• _WHAT NEEDS TO BE DONE_: The entries need to be copied exactly.

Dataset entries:
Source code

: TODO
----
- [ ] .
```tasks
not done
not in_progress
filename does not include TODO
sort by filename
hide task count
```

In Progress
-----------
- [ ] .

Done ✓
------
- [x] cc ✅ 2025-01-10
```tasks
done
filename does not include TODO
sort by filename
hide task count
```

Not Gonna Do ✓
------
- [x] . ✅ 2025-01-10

• _RESPONSE_:
Source code

: TODO
----
- [ ] .
```tasks
not done
not in_progress
filename does not include TODO
sort by filename
hide task count
```

In Progress
-----------
- [ ] .

Done ✓
------
- [x] cc ✅ 2025-01-10
```tasks
done
filename does not include TODO
sort by filename
hide task count
```

Not Gonna Do ✓
------
- [x] . ✅ 2025-01-10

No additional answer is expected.